İsrail-Türkiye İlişkilerinde Öne Çıkan Faktörler (2010-2020) ve İlişkilerin Geleceği

2008 yılında Türkiye’nin arabuluculuğunda gerçekleşen dolaylı İsrail-Suriye görüşmeleri esnasında İsrail’in Gazze’de başlattığı “Dökme Kurşun Operasyonu” ile Türkiye-İsrail ilişkilerinde özellikle 1990’larda hakim ve o tarihe kadar ciddi anlamda bir meydan okumaya da maruz kalmamış olumlu seyrin tersine döndüğü ve bugüne kadar ilişkilerde genel itibariyle karşılıklı sert söylemlerin eşlik ettiği olumsuz bir eğilimin hakim olduğu gözlemlenmiştir. Bu gerilimin son yıllarda Doğu Akdeniz ve mücavir bölgelerdeki güvenlik ortamına da olumsuz yansımaları olduğu müşahede edilmektedir. Mayıs 2020 itibariyle ilişkilerin, iki ülkenin ortak çıkarları zemininde geliştirilebilmesi yönünde İsrail’in sesini yükselttiği ve Türkiye’nin de özellikle Doğu Akdeniz konusunda çözüme yönelik olarak Güney Kıbrıs Rum Yönetimi (GKRY) haricindeki taraflara açık kapı bırakan tutumunun İsrail’i de kapsadığı görülmektedir.
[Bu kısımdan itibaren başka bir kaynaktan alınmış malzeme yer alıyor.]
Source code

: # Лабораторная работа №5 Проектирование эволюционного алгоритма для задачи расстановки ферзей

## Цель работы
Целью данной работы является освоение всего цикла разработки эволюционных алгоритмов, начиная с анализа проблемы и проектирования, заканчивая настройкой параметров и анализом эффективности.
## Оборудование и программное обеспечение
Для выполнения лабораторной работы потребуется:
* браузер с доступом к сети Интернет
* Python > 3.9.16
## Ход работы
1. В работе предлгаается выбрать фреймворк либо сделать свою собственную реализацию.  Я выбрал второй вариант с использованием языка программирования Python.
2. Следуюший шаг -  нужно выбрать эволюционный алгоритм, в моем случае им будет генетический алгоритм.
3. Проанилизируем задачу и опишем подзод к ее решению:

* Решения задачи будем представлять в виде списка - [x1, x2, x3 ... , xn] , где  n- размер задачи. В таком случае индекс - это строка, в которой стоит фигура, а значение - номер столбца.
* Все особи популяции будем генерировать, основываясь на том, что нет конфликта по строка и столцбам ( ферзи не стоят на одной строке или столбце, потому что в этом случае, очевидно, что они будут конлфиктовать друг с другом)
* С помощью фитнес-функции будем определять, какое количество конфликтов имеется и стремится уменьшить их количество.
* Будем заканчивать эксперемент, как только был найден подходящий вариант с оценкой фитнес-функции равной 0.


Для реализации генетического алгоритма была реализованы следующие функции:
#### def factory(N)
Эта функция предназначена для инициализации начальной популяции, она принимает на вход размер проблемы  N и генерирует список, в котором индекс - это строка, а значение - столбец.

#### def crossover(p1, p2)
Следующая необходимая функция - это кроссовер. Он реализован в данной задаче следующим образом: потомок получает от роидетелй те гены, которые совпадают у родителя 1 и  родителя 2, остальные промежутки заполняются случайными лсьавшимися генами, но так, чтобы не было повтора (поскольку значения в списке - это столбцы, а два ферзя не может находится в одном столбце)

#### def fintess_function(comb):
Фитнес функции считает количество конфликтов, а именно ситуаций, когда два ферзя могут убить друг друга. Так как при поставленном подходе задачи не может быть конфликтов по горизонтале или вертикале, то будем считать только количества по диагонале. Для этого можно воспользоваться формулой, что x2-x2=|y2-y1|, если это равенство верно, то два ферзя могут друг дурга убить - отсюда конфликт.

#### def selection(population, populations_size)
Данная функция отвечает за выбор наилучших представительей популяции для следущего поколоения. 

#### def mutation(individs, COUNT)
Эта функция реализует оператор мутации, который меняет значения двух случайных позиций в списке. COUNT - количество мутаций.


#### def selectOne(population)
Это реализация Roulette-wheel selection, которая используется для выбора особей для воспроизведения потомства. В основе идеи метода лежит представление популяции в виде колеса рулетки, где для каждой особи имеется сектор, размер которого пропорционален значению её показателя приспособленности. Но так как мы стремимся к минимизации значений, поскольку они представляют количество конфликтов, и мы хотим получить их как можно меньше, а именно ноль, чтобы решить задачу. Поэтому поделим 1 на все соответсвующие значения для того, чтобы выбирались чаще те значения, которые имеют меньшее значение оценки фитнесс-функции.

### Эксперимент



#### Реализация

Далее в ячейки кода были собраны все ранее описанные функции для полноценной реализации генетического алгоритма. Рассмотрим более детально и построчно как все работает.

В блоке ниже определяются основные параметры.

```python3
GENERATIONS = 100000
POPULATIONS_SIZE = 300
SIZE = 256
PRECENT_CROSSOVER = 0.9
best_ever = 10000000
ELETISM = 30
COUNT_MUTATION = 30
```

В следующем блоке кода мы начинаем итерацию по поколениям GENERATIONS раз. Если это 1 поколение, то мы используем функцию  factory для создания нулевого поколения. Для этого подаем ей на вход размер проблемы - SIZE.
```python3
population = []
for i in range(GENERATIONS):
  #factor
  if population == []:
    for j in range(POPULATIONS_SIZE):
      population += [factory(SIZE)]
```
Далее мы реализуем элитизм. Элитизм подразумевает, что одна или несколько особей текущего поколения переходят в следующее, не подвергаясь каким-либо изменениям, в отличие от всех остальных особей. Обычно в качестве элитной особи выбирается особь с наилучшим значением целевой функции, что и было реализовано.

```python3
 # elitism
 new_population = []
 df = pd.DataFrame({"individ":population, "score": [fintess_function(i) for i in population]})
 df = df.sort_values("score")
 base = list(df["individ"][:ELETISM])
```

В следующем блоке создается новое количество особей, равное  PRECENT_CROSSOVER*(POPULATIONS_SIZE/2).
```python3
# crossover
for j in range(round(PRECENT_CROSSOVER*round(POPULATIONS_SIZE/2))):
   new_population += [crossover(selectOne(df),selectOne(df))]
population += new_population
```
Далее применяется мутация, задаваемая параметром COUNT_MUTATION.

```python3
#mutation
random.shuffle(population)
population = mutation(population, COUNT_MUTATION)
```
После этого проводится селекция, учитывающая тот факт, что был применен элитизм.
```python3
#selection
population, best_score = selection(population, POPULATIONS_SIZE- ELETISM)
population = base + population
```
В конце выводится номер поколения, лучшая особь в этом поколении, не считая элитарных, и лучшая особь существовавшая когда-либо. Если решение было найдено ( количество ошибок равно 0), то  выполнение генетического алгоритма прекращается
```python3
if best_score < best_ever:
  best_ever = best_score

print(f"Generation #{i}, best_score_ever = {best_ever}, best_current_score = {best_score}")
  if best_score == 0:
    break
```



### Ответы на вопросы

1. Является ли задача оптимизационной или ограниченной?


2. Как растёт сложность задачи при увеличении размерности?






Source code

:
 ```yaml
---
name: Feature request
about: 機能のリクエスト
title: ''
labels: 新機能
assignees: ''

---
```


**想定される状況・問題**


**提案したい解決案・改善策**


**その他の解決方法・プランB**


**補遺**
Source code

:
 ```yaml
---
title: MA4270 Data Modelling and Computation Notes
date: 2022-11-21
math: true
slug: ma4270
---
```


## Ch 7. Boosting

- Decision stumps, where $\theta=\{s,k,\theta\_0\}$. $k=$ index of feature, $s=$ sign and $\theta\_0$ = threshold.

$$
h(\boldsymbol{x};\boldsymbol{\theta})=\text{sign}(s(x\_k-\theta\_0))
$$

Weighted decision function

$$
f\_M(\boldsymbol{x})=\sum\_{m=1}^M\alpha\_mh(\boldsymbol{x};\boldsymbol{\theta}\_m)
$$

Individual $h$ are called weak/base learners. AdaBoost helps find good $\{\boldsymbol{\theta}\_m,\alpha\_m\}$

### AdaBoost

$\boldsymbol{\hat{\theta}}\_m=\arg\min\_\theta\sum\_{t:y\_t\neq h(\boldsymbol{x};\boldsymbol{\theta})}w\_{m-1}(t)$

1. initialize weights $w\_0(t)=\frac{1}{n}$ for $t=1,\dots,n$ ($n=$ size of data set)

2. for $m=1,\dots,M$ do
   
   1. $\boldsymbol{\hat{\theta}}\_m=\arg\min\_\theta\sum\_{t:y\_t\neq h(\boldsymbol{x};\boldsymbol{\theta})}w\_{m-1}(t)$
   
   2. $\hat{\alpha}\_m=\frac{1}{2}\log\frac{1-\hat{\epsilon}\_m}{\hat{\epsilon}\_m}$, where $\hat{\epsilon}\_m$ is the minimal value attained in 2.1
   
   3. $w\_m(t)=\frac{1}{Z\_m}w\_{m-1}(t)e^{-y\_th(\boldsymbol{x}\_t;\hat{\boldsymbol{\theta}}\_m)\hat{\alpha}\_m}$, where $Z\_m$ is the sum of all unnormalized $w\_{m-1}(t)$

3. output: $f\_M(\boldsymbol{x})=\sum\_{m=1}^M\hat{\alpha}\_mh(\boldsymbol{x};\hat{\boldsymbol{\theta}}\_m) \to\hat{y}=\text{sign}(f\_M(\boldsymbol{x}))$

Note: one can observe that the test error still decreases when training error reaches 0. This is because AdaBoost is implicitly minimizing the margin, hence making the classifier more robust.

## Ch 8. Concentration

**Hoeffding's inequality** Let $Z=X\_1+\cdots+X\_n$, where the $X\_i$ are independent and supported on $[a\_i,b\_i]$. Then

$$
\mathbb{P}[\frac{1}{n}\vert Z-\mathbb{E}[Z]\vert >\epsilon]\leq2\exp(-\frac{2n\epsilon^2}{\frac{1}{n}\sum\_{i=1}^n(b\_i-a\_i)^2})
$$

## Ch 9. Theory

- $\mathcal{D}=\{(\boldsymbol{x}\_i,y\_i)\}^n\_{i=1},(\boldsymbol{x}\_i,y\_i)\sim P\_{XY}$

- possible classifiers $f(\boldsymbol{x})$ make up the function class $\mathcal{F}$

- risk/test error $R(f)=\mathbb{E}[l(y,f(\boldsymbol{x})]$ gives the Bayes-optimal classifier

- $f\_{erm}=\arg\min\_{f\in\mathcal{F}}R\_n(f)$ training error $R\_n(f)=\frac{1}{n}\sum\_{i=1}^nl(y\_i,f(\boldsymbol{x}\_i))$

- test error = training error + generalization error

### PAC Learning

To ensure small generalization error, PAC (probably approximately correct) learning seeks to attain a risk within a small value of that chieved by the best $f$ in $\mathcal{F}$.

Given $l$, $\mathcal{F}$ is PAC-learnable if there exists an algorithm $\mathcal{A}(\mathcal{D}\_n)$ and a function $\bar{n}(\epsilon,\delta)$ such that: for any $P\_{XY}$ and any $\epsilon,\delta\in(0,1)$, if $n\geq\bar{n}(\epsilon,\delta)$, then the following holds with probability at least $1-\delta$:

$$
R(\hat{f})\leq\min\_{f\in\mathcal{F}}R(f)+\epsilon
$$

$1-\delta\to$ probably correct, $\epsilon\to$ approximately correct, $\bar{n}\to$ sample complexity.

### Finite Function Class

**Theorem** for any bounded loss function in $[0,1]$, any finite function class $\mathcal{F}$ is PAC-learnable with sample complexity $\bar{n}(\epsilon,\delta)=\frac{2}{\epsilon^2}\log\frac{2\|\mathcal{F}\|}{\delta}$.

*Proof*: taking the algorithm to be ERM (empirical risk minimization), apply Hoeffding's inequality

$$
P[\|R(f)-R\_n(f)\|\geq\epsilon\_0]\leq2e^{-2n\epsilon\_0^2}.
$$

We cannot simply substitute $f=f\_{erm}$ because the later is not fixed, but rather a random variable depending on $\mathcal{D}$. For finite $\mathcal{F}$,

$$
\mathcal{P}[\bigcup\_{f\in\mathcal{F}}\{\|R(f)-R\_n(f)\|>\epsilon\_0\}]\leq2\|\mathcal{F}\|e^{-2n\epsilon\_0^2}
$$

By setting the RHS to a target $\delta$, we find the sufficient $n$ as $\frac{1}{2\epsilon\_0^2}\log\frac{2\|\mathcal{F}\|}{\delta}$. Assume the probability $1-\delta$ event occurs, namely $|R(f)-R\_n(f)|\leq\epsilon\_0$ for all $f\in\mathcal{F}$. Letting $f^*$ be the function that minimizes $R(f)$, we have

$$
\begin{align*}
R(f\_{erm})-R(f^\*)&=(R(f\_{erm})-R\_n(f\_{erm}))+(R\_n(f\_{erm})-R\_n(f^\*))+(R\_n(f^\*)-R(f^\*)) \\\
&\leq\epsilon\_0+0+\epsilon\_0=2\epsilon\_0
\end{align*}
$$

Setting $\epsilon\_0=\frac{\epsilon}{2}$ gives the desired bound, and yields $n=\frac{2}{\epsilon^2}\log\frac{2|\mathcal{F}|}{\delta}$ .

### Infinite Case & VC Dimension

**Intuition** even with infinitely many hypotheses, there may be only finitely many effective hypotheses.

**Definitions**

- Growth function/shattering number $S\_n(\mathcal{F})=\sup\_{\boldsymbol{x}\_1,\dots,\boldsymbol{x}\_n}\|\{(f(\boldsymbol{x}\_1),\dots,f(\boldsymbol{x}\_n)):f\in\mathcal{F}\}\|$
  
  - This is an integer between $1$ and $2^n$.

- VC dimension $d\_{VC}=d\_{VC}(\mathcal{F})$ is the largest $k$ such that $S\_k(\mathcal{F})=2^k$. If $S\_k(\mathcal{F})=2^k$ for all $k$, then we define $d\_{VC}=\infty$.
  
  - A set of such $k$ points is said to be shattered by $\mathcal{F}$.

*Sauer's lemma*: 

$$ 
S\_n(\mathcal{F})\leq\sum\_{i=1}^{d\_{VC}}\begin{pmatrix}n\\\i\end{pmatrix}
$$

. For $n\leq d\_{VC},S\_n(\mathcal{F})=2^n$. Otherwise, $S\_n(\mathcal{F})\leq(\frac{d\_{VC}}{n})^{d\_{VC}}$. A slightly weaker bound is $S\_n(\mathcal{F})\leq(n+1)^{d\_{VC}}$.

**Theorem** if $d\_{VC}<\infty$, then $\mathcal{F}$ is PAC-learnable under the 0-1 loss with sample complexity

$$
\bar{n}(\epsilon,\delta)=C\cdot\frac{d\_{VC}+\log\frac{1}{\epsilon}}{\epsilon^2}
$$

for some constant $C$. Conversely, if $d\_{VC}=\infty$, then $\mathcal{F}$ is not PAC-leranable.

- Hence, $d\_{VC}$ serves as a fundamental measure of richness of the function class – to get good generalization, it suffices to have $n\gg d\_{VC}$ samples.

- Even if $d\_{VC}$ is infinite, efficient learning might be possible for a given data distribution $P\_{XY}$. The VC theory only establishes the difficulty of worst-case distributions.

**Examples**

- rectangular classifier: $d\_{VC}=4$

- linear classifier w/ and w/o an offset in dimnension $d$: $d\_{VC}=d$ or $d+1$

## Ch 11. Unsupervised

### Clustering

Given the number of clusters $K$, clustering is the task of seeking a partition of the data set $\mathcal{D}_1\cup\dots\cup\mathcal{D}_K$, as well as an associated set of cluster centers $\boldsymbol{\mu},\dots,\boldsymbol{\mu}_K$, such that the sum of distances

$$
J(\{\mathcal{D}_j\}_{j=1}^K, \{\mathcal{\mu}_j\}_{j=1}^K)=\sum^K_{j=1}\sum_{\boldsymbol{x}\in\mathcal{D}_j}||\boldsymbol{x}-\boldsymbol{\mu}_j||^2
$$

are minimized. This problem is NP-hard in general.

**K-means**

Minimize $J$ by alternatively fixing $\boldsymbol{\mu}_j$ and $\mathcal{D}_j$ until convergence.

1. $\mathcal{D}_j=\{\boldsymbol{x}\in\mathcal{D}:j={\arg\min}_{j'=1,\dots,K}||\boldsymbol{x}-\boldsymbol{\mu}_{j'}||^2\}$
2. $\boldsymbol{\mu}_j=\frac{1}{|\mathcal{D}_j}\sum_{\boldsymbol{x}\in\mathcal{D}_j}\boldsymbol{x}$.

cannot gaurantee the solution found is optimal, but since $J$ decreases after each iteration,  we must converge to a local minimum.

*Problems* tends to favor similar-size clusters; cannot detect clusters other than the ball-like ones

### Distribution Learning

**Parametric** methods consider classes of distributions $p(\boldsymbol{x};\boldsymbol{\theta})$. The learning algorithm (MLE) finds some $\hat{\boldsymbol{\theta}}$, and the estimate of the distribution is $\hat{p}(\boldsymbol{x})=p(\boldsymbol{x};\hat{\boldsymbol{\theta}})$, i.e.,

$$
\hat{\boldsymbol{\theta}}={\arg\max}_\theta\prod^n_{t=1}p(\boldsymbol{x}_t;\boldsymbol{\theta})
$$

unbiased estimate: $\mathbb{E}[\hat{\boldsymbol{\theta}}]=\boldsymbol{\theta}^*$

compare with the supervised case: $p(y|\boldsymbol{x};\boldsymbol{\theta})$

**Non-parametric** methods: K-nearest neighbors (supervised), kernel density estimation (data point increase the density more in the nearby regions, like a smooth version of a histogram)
Mevcut düzlemde iki ülke arasında öne çıkan potansiyel ve/ya aktüel gerilim alanları Filistin meselesi, ikili ilişkilerde “geçmişin gölgesi” veya özellikle 2008-2011 arası gerilimin zirve noktası olan dönemin hatırası ve Türkiye ile son yıllarda Suriye, Doğu Akdeniz ve Libya gibi sahalardan bir veya birkaçında sorunlu ilişkileri olan Birleşik Arap Emirlikleri (BAE), Mısır, GKRY ve Yunanistan gibi aktörlerle İsrail’in işbirliği gibi konuları kapsamaktadır. Son dönemde yaşanan gelişmeler, İsrail ve Türkiye’nin ortak çıkarlar konusunda konu bazlı işbirlikleri yapabileceğini, ancak öngörülebilir gelecekte ilişkilerin normalleşmesi ihtimalinin düşük olduğunu ortaya koymaktadır.